» Work order: Can you pull out each line of the data below that includes the word "from"?
[[ Exercise material open ]]
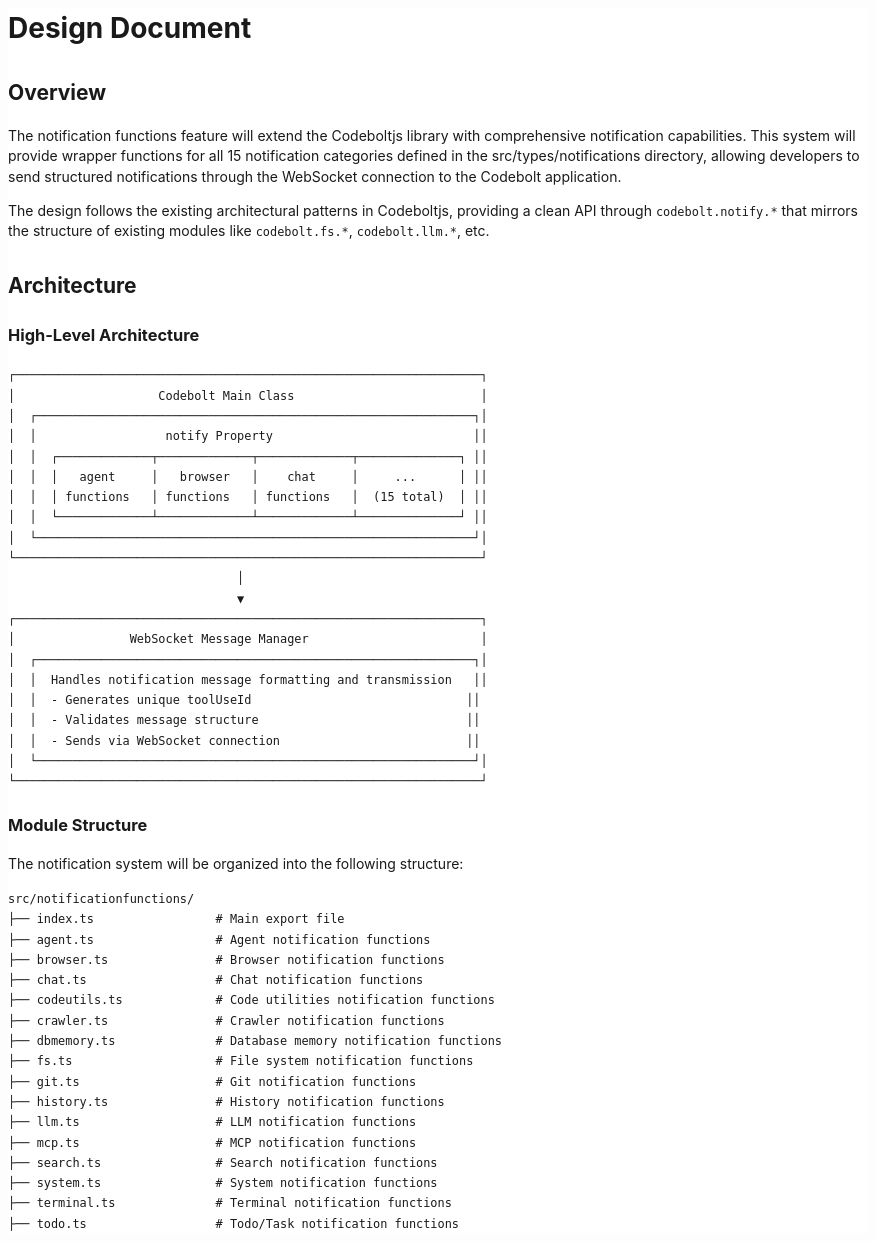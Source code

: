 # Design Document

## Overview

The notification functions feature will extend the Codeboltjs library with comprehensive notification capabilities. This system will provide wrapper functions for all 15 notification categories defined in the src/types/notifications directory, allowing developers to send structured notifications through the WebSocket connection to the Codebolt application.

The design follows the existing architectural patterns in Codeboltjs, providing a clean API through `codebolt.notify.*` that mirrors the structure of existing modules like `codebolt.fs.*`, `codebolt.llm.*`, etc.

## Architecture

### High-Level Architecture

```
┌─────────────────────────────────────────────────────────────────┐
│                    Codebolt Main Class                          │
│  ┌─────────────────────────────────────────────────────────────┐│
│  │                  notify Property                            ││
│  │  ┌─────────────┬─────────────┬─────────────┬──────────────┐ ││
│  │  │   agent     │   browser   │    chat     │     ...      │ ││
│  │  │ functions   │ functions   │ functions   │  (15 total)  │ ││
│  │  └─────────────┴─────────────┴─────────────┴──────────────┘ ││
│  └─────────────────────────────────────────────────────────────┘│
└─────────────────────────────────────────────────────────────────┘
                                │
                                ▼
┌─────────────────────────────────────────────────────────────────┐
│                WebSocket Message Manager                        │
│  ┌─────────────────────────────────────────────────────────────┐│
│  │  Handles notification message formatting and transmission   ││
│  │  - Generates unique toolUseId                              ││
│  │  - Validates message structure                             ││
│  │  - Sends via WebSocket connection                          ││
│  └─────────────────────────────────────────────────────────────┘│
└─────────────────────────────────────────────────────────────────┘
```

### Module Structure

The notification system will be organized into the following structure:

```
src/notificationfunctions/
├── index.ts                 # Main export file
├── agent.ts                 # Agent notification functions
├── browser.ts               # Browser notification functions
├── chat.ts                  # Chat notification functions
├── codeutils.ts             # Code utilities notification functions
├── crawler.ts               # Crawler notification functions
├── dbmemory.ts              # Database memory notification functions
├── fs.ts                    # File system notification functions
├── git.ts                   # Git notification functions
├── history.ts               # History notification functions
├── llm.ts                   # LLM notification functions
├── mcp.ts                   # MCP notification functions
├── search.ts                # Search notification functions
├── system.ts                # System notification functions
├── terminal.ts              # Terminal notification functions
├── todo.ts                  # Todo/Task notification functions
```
[[ Exercise material closed ]]
[[ Exercise material open ]]
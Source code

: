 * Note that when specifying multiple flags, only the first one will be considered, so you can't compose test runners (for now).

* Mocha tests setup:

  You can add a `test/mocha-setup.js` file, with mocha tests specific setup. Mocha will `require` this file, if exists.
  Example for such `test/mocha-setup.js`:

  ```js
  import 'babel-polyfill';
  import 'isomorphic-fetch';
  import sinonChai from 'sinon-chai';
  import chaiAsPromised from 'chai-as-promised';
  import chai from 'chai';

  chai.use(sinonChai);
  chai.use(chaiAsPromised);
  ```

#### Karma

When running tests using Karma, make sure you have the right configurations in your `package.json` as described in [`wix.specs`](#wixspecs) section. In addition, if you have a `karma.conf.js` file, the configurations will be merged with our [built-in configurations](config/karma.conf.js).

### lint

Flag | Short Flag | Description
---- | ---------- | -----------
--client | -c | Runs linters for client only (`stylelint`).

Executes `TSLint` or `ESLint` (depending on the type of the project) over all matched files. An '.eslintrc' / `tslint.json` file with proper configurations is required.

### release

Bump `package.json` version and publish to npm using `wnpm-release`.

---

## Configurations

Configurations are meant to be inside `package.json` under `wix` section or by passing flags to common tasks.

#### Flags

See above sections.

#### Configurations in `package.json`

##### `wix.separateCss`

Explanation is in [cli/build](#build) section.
[[ Exercise material closed ]]
[[ Exercise material open ]]
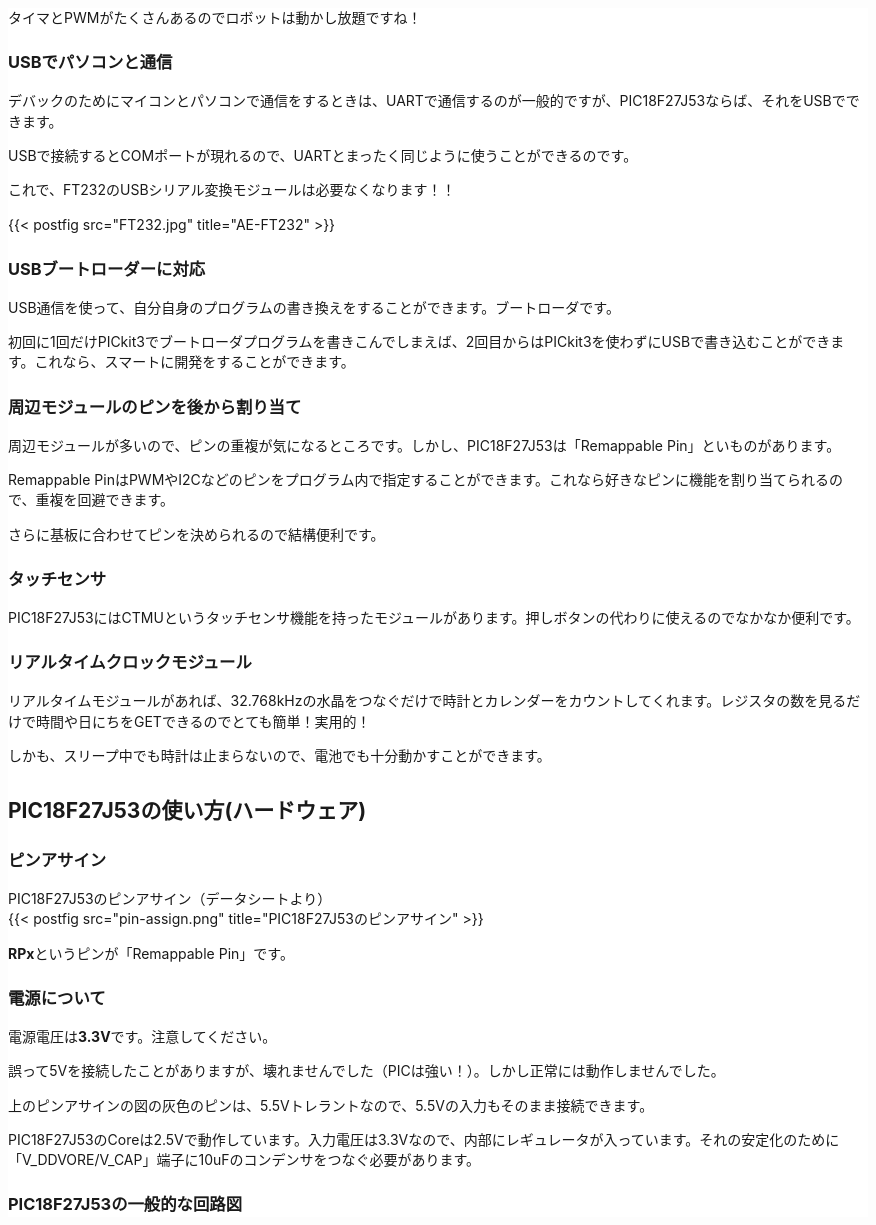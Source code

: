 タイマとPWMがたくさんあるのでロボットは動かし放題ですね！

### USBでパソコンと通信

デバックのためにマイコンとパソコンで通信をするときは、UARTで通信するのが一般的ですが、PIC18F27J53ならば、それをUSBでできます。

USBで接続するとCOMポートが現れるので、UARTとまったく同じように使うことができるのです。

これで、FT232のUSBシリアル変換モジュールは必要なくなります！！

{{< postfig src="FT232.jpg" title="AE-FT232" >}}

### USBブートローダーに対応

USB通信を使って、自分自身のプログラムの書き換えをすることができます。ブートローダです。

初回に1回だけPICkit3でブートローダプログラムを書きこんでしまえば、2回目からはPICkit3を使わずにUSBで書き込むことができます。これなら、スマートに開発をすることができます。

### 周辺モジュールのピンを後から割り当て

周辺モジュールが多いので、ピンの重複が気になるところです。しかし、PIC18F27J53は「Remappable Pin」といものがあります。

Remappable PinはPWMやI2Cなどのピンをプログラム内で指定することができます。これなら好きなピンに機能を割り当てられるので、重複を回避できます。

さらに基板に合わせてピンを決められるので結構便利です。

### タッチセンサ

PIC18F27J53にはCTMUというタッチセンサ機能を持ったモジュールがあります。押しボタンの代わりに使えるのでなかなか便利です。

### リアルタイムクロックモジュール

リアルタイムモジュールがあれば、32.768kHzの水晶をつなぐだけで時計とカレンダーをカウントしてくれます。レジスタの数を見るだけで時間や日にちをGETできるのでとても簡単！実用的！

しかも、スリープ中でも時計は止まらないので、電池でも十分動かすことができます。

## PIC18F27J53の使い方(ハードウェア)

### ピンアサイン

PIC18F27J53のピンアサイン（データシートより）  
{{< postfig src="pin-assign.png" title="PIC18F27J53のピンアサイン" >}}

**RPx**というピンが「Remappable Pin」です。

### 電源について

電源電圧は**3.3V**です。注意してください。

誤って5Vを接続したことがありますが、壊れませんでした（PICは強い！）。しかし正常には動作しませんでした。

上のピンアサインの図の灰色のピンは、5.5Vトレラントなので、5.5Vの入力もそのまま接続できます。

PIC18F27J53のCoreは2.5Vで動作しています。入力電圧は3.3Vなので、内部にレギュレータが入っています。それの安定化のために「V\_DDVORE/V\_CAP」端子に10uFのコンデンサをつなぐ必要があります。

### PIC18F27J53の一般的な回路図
[[ Exercise material closed ]]
» Response to this exercise:
  import sinonChai from 'sinon-chai';
  import chaiAsPromised from 'chai-as-promised';
  import chai from 'chai';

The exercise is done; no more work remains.